═════ MATERIAL PROVIDED ═════

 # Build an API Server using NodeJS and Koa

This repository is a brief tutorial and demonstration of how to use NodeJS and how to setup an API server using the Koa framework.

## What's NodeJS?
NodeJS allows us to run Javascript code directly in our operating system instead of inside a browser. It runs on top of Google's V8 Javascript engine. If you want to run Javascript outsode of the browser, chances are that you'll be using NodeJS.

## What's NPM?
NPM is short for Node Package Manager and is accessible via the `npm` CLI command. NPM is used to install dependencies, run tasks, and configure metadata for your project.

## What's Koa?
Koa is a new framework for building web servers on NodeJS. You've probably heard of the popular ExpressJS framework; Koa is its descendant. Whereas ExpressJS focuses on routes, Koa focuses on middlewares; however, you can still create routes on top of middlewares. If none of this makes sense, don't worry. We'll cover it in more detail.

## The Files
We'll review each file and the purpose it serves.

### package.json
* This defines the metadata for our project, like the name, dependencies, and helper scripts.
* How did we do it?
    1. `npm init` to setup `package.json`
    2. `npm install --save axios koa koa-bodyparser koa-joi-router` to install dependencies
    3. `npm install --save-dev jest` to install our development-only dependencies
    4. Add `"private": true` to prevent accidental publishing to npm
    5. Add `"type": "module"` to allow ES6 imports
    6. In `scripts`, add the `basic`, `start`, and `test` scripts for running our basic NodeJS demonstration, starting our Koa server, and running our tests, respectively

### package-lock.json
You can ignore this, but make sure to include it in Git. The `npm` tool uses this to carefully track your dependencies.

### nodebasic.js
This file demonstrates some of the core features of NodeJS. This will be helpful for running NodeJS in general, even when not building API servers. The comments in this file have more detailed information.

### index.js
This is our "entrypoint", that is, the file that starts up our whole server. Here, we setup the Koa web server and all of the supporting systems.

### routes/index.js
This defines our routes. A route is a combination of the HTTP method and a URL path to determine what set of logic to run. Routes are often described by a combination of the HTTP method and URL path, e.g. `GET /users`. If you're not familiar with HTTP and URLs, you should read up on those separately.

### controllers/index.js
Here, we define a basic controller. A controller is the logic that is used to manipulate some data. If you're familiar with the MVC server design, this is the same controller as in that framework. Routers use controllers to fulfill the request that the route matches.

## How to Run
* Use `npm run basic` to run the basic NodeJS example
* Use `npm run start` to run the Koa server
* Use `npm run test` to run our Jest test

═════

WHAT NEEDS TO BE DONE = All lines from the one that holds "### routes/index.js" through the end of the records are to be returned exactly, including both boundary lines, and no others.

SOLUTION TO THE PROBLEM =
### routes/index.js
This defines our routes. A route is a combination of the HTTP method and a URL path to determine what set of logic to run. Routes are often described by a combination of the HTTP method and URL path, e.g. `GET /users`. If you're not familiar with HTTP and URLs, you should read up on those separately.

### controllers/index.js
Here, we define a basic controller. A controller is the logic that is used to manipulate some data. If you're familiar with the MVC server design, this is the same controller as in that framework. Routers use controllers to fulfill the request that the route matches.

## How to Run
* Use `npm run basic` to run the basic NodeJS example
* Use `npm run start` to run the Koa server
* Use `npm run test` to run our Jest test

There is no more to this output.